● **Work task**
Retype the lines from the first one in the records down to the line containing "## Challenges or", counting both, and leave out any pictures.

Plain-text document sources:
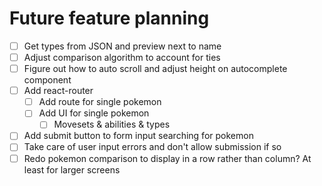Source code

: # Future feature planning

- [ ] Get types from JSON and preview next to name
- [ ] Adjust comparison algorithm to account for ties
- [ ] Figure out how to auto scroll and adjust height on autocomplete component
- [ ] Add react-router
    - [ ] Add route for single pokemon
    - [ ] Add UI for single pokemon
        - [ ] Movesets & abilities & types
- [ ] Add submit button to form input searching for pokemon
- [ ] Take care of user input errors and don't allow submission if so
- [ ] Redo pokemon comparison to display in a row rather than column? At least for larger screens   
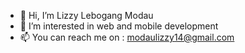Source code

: - 👋 Hi, I’m Lizzy Lebogang Modau
- 👀 I’m interested in web and mobile development
- 📫 You can reach me on : modaulizzy14@gmail.com


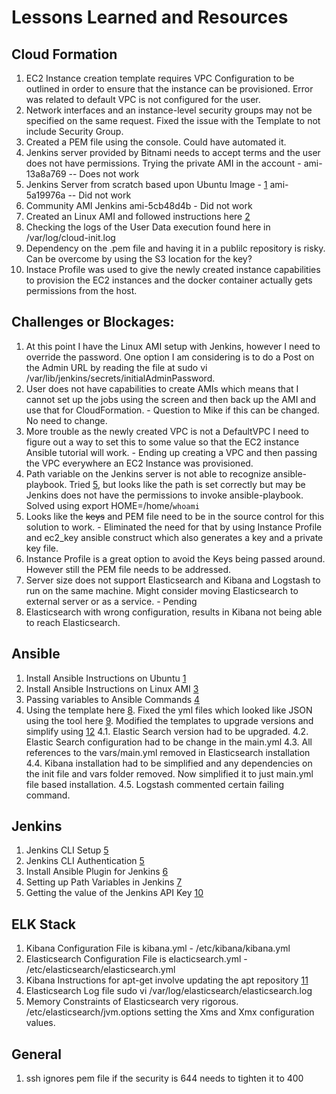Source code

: # Lessons Learned and Resources

## Cloud Formation
1. EC2 Instance creation template requires VPC Configuration to be outlined in order to ensure that the instance can be provisioned. 
Error was related to default VPC is not configured for the user.
2. Network interfaces and an instance-level security groups may not be specified on the same request. Fixed the issue with the Template to not include Security Group. 
3. Created a PEM file using the console. Could have automated it.
4. Jenkins server provided by Bitnami needs to accept terms and the user does not have permissions. Trying the private AMI in the account - ami-13a8a769 -- Does not work
5. Jenkins Server from scratch based upon Ubuntu Image - [1] ami-5a19976a -- Did not work
6. Community AMI Jenkins ami-5cb48d4b - Did not work
7. Created an Linux AMI and followed instructions here [2]
8. Checking the logs of the User Data execution found here in /var/log/cloud-init.log
9. Dependency on the .pem file and having it in a publilc repository is risky. Can be overcome by using the S3 location for the key?
10. Instace Profile was used to give the newly created instance capabilities to provision the EC2 instances and the docker container actually gets permissions from the host.

## Challenges or Blockages:
1. At this point I have the Linux AMI setup with Jenkins, however I need to override the password. One option I am considering is to do a Post on the Admin URL by reading the file at sudo vi /var/lib/jenkins/secrets/initialAdminPassword.
2. User does not have capabilities to create AMIs which means that I cannot set up the jobs using the screen and then back up the AMI and use that for CloudFormation. - Question to Mike if this can be changed. No need to change.
3. More trouble as the newly created VPC is not a DefaultVPC I need to figure out a way to set this to some value so that the EC2 instance Ansible tutorial will work. - Ending up creating a VPC and then passing the VPC everywhere an EC2 Instance was provisioned.
4. Path variable on the Jenkins server is not able to recognize ansible-playbook. Tried [5], but looks like the path is set correctly but may be Jenkins does not have the permissions to invoke ansible-playbook. Solved using export HOME=/home/`whoami`
5. Looks like the <s>keys</s> and PEM file need to be in the source control for this solution to work. - Eliminated the need for that by using Instance Profile and ec2_key ansible construct which also generates a key and a private key file.
6. Instance Profile is a great option to avoid the Keys being passed around. However still the PEM file needs to be addressed.
7. Server size does not support Elasticsearch and Kibana and Logstash to run on the same machine. Might consider moving Elasticsearch to external server or as a service. - Pending
8. Elasticsearch with wrong configuration, results in Kibana not being able to reach Elasticsearch.

## Ansible
1. Install Ansible Instructions on Ubuntu [1]
2. Install Ansible Instructions on Linux AMI [3]
3. Passing variables to Ansible Commands [4]
4. Using the template here [8]. Fixed the yml files which looked like JSON using the tool here [9]. Modified the templates to upgrade versions and simplify using [12] 
    4.1. Elastic Search version had to be upgraded.
    4.2. Elastic Search configuration had to be change in the main.yml
    4.3. All references to the vars/main.yml removed in Elasticsearch installation
    4.4. Kibana installation had to be simplified and any dependencies on the init file and vars folder removed. Now simplified it to just main.yml file based installation.
    4.5. Logstash commented certain failing command.

## Jenkins
1. Jenkins CLI Setup [5]
2. Jenkins CLI Authentication [5]
3. Install Ansible Plugin for Jenkins [6]
4. Setting up Path Variables in Jenkins [7]
5. Getting the value of the Jenkins API Key [10]

## ELK Stack
1. Kibana Configuration File is kibana.yml - /etc/kibana/kibana.yml
2. Elasticsearch Configuration File is elacticsearch.yml - /etc/elasticsearch/elasticsearch.yml
3. Kibana Instructions for apt-get involve updating the apt repository [11]
4. Elasticsearch Log file sudo vi /var/log/elasticsearch/elasticsearch.log
5. Memory Constraints of Elasticsearch very rigorous. /etc/elasticsearch/jvm.options setting the Xms and Xmx configuration values.

## General
1. ssh ignores pem file if the security is 644 needs to tighten it to 400

[1]: https://gist.github.com/afternoon/3837048
[2]: https://www.codeengine.com/articles/install-jenkins-on-amazon-linux/
[3]: https://cloudacademy.com/blog/get-started-with-ansible-on-the-cloud/
[4]: https://stackoverflow.com/questions/30662069/how-can-i-pass-variable-to-ansible-playbook-in-the-command-line
[5]: https://isignal.github.io/notes/jenkins-cli.html
[6]: https://wiki.jenkins.io/display/JENKINS/Ansible+Plugin
[7]: https://stackoverflow.com/questions/36473479/how-to-set-the-path-environment-variable-in-jenkins-configuration-on-windows/36502958
[8]: https://github.com/inonit/ansible-elk
[9]: https://www.json2yaml.com/
[10]: https://stackoverflow.com/questions/11523809/how-can-i-extract-a-tags-attribute-value-from-an-html-file
[11]: https://www.elastic.co/guide/en/kibana/current/deb.html
[12]: https://github.com/sadsfae/ansible-elk
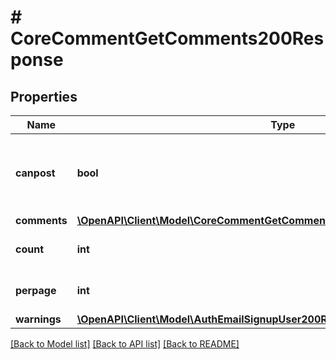 # # CoreCommentGetComments200Response

## Properties

Name | Type | Description | Notes
------------ | ------------- | ------------- | -------------
**canpost** | **bool** | Whether the user can post in this comment area. | [optional] [default to null]
**comments** | [**\OpenAPI\Client\Model\CoreCommentGetComments200ResponseCommentsInner[]**](CoreCommentGetComments200ResponseCommentsInner.md) |  |
**count** | **int** | Total number of comments. | [optional] [default to null]
**perpage** | **int** | Number of comments per page. | [optional] [default to null]
**warnings** | [**\OpenAPI\Client\Model\AuthEmailSignupUser200ResponseWarningsInner[]**](AuthEmailSignupUser200ResponseWarningsInner.md) |  | [optional]

[[Back to Model list]](../../README.md#models) [[Back to API list]](../../README.md#endpoints) [[Back to README]](../../README.md)
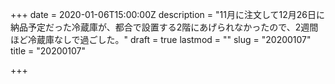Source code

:+++
date = 2020-01-06T15:00:00Z
description = "11月に注文して12月26日に納品予定だった冷蔵庫が、都合で設置する2階にあげられなかったので、2週間ほど冷蔵庫なしで過ごした。"
draft = true
lastmod = ""
slug = "20200107"
title = "20200107"

+++
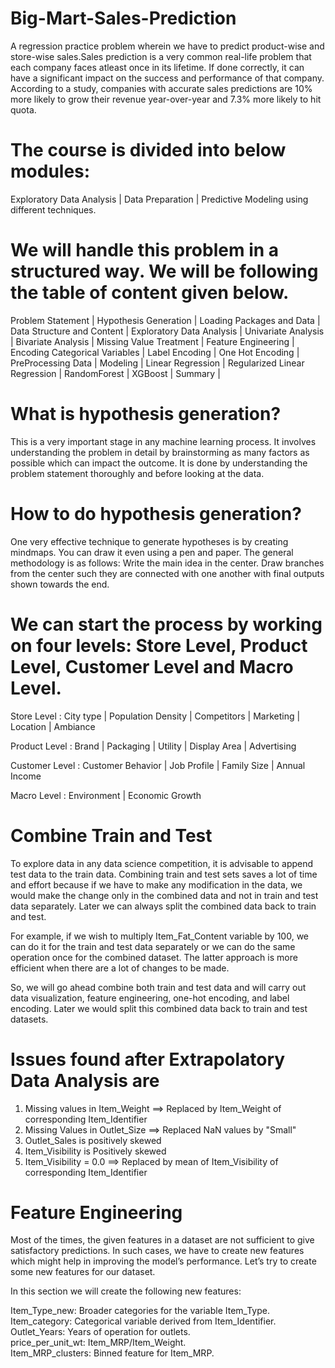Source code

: # Big-Mart-Sales-Prediction
A regression practice problem wherein we have to predict product-wise and store-wise sales.Sales prediction is a very common real-life problem that each company faces atleast once in its lifetime. If done correctly, it can have a significant impact on the success and performance of that company. According to a study, companies with accurate sales predictions are 10% more likely to grow their revenue year-over-year and 7.3% more likely to hit quota.

# The course is divided into below modules:
Exploratory Data Analysis |
Data Preparation |
Predictive Modeling using different techniques.

# We will handle this problem in a structured way. We will be following the table of content given below.
Problem Statement |
Hypothesis Generation |
Loading Packages and Data |
Data Structure and Content |
Exploratory Data Analysis |
Univariate Analysis |
Bivariate Analysis |
Missing Value Treatment |
Feature Engineering |
Encoding Categorical Variables |
Label Encoding | 
One Hot Encoding |
PreProcessing Data |
Modeling |
Linear Regression |
Regularized Linear Regression |
RandomForest |
XGBoost |
Summary |

# What is hypothesis generation?
This is a very important stage in any machine learning process. It involves understanding the problem in detail by brainstorming as many factors as possible which can impact the outcome. It is done by understanding the problem statement thoroughly and before looking at the data.

# How to do hypothesis generation?
One very effective technique to generate hypotheses is by creating mindmaps. You can draw it even using a pen and paper. The general methodology is as follows: Write the main idea in the center. Draw branches from the center such they are connected with one another with final outputs shown towards the end.

# We can start the process by working on four levels: Store Level, Product Level, Customer Level and Macro Level.

Store Level : City type | Population Density | Competitors | Marketing | Location | Ambiance

Product Level : Brand | Packaging | Utility | Display Area | Advertising

Customer Level : Customer Behavior | Job Profile | Family Size | Annual Income

Macro Level : Environment | Economic Growth

# Combine Train and Test
To explore data in any data science competition, it is advisable to append test data to the train data. Combining train and test sets saves a lot of time and effort because if we have to make any modification in the data, we would make the change only in the combined data and not in train and test data separately. Later we can always split the combined data back to train and test.

For example, if we wish to multiply Item_Fat_Content variable by 100, we can do it for the train and test data separately or we can do the same operation once for the combined dataset. The latter approach is more efficient when there are a lot of changes to be made.

So, we will go ahead combine both train and test data and will carry out data visualization, feature engineering, one-hot encoding, and label encoding. Later we would split this combined data back to train and test datasets.

# Issues found after Extrapolatory Data Analysis are 
1. Missing values in Item_Weight ==> Replaced by Item_Weight of corresponding Item_Identifier
2. Missing Values in Outlet_Size ==> Replaced NaN values by "Small"
3. Outlet_Sales is positively skewed
4. Item_Visibility is Positively skewed
5. Item_Visibility = 0.0 ==> Replaced by mean of Item_Visibility of corresponding Item_Identifier

# Feature Engineering
Most of the times, the given features in a dataset are not sufficient to give satisfactory predictions. In such cases, we have to create new features which might help in improving the model’s performance. Let’s try to create some new features for our dataset.

In this section we will create the following new features:

Item_Type_new: Broader categories for the variable Item_Type.  
Item_category: Categorical variable derived from Item_Identifier.  
Outlet_Years: Years of operation for outlets.  
price_per_unit_wt: Item_MRP/Item_Weight.  
Item_MRP_clusters: Binned feature for Item_MRP.  

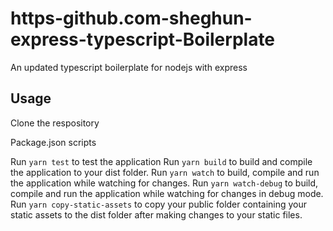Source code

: # https-github.com-sheghun-express-typescript-Boilerplate
An updated typescript boilerplate for nodejs with express

## Usage
Clone the respository

Package.json scripts

Run `yarn test` to test the application
Run  `yarn build` to build and compile the application to your dist folder.
Run `yarn watch` to build, compile and run the application while watching for changes.
Run `yarn watch-debug` to build, compile and run the application while watching for changes in debug mode.
Run `yarn copy-static-assets` to copy your public folder containing your static assets to the dist folder after making changes to your static files.
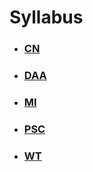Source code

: # Syllabus

- ### [CN](./syllabus/cn)

- ### [DAA](./syllabus/daa)

- ### [MI](./syllabus/mi)

- ### [PSC](./syllabus/psc)

- ### [WT](./syllabus/wt)
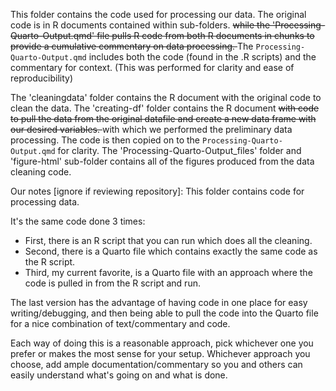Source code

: This folder contains the code used for processing our data. The original code is in R documents contained within sub-folders. <s>while the 'Processing-Quarto-Output.qmd' file pulls R code from both R documents in chunks to provide a cumulative commentary on data processing. </s> The `Processing-Quarto-Output.qmd` includes both the code (found in the .R scripts) and the commentary for context. (This was performed for clarity and ease of reproducibility)


The 'cleaningdata' folder contains the R document with the original code to clean the data. The 'creating-df' folder contains the R document <s> with code to pull the data from the original datafile and create a new data frame with our desired variables. </s> with which we performed the preliminary data processing. The code is then copied on to the `Processing-Quarto-Output.qmd` for clarity. The 'Processing-Quarto-Output_files' folder and 'figure-html' sub-folder contains all of the figures produced from the data cleaning code.

Our notes [ignore if reviewing repository]:
This folder contains code for processing data.

It's the same code done 3 times:

* First, there is an R script that you can run which does all the cleaning.
* Second, there is a Quarto file which contains exactly the same code as the R script.
* Third, my current favorite, is a Quarto file with an approach where the code is pulled in from the R script and run.

The last version has the advantage of having code in one place for easy writing/debugging, and then being able to pull the code into the Quarto file for a nice combination of text/commentary and code.

Each way of doing this is a reasonable approach, pick whichever one you prefer or makes the most sense for your setup. Whichever approach you choose, add ample documentation/commentary so you and others can easily understand what's going on and what is done.

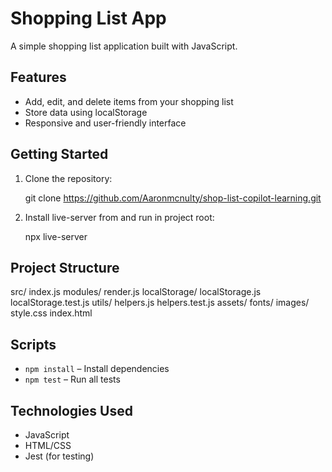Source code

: # Shopping List App

A simple shopping list application built with JavaScript.

## Features

- Add, edit, and delete items from your shopping list
- Store data using localStorage
- Responsive and user-friendly interface

## Getting Started

1. Clone the repository:

   git clone https://github.com/Aaronmcnulty/shop-list-copilot-learning.git
   
2. Install live-server from and run in project root:

    npx live-server

## Project Structure

src/
  index.js
  modules/
    render.js
    localStorage/
      localStorage.js
      localStorage.test.js
  utils/
    helpers.js
    helpers.test.js
assets/
  fonts/
  images/
style.css
index.html


## Scripts

- `npm install` – Install dependencies
- `npm test` – Run all tests

## Technologies Used

- JavaScript
- HTML/CSS
- Jest (for testing)

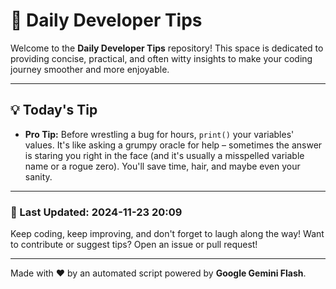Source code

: 
# 🌟 Daily Developer Tips

Welcome to the **Daily Developer Tips** repository! This space is dedicated to providing concise, practical, and often witty insights to make your coding journey smoother and more enjoyable.

---

## 💡 Today's Tip

- **Pro Tip:**  Before wrestling a bug for hours,  `print()` your variables' values.  It's like asking a grumpy oracle for help – sometimes the answer is staring you right in the face (and it's usually a misspelled variable name or a rogue zero).  You'll save time, hair, and maybe even your sanity.

---

### 📅 Last Updated: 2024-11-23 20:09

Keep coding, keep improving, and don't forget to laugh along the way! Want to contribute or suggest tips? Open an issue or pull request!

---

Made with ❤️ by an automated script powered by **Google Gemini Flash**.
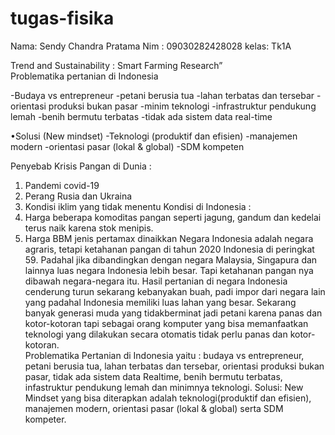# tugas-fisika
Nama: Sendy Chandra Pratama 
Nim : 09030282428028
kelas: Tk1A

Trend and Sustainability : Smart Farming Research”	
Problematika pertanian di Indonesia

-Budaya vs entrepreneur
-petani berusia tua
-lahan terbatas dan tersebar
-orientasi produksi bukan pasar
-minim teknologi
-infrastruktur pendukung lemah
-benih bermutu terbatas
-tidak ada sistem data real-time

•Solusi (New mindset) 
-Teknologi (produktif dan efisien) 
-manajemen modern
-orientasi pasar (lokal & global) 
-SDM kompeten

	
Penyebab Krisis Pangan di Dunia :
1.	Pandemi covid-19
2.	Perang Rusia dan Ukraina
3.	Kondisi iklim yang tidak menentu
Kondisi di Indonesia :
1.	Harga beberapa komoditas pangan seperti jagung, gandum dan kedelai terus naik karena stok menipis.
2.	Harga BBM jenis pertamax dinaikkan
	Negara Indonesia adalah negara agraris, tetapi ketahanan pangan di tahun 2020 Indonesia di peringkat 59. 
Padahal jika dibandingkan dengan negara Malaysia, Singapura dan lainnya luas negara Indonesia lebih besar. 
Tapi ketahanan pangan nya dibawah negara-negara itu. Hasil pertanian di negara Indonesia cenderung turun sekarang kebanyakan buah, padi impor  dari negara lain yang padahal Indonesia memiliki luas lahan yang besar.
Sekarang banyak generasi muda yang tidakberminat jadi petani karena panas dan kotor-kotoran tapi sebagai orang komputer yang bisa memanfaatkan teknologi yang dilakukan secara otomatis tidak perlu panas dan kotor-kotoran.  
Problematika Pertanian di Indonesia yaitu : budaya vs entrepreneur, petani berusia tua, lahan terbatas dan tersebar, orientasi produksi bukan pasar, tidak ada sistem data Realtime, benih bermutu terbatas, infastruktur pendukung lemah dan minimnya teknologi.
Solusi: New Mindset yang bisa diterapkan adalah teknologi(produktif dan efisien), manajemen modern, orientasi pasar (lokal & global) serta SDM kompeter.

● **Response area**
Source code

: # Future feature planning

- [ ] Get types from JSON and preview next to name
- [ ] Adjust comparison algorithm to account for ties
- [ ] Figure out how to auto scroll and adjust height on autocomplete component
- [ ] Add react-router
    - [ ] Add route for single pokemon
    - [ ] Add UI for single pokemon
        - [ ] Movesets & abilities & types
- [ ] Add submit button to form input searching for pokemon
- [ ] Take care of user input errors and don't allow submission if so
- [ ] Redo pokemon comparison to display in a row rather than column? At least for larger screens   
Source code

: - 👋 Hi, I’m Lizzy Lebogang Modau
- 👀 I’m interested in web and mobile development
- 📫 You can reach me on : modaulizzy14@gmail.com


Source code

: # Lessons Learned and Resources

## Cloud Formation
1. EC2 Instance creation template requires VPC Configuration to be outlined in order to ensure that the instance can be provisioned. 
Error was related to default VPC is not configured for the user.
2. Network interfaces and an instance-level security groups may not be specified on the same request. Fixed the issue with the Template to not include Security Group. 
3. Created a PEM file using the console. Could have automated it.
4. Jenkins server provided by Bitnami needs to accept terms and the user does not have permissions. Trying the private AMI in the account - ami-13a8a769 -- Does not work
5. Jenkins Server from scratch based upon Ubuntu Image - [1] ami-5a19976a -- Did not work
6. Community AMI Jenkins ami-5cb48d4b - Did not work
7. Created an Linux AMI and followed instructions here [2]
8. Checking the logs of the User Data execution found here in /var/log/cloud-init.log
9. Dependency on the .pem file and having it in a publilc repository is risky. Can be overcome by using the S3 location for the key?
10. Instace Profile was used to give the newly created instance capabilities to provision the EC2 instances and the docker container actually gets permissions from the host.

## Challenges or Blockages:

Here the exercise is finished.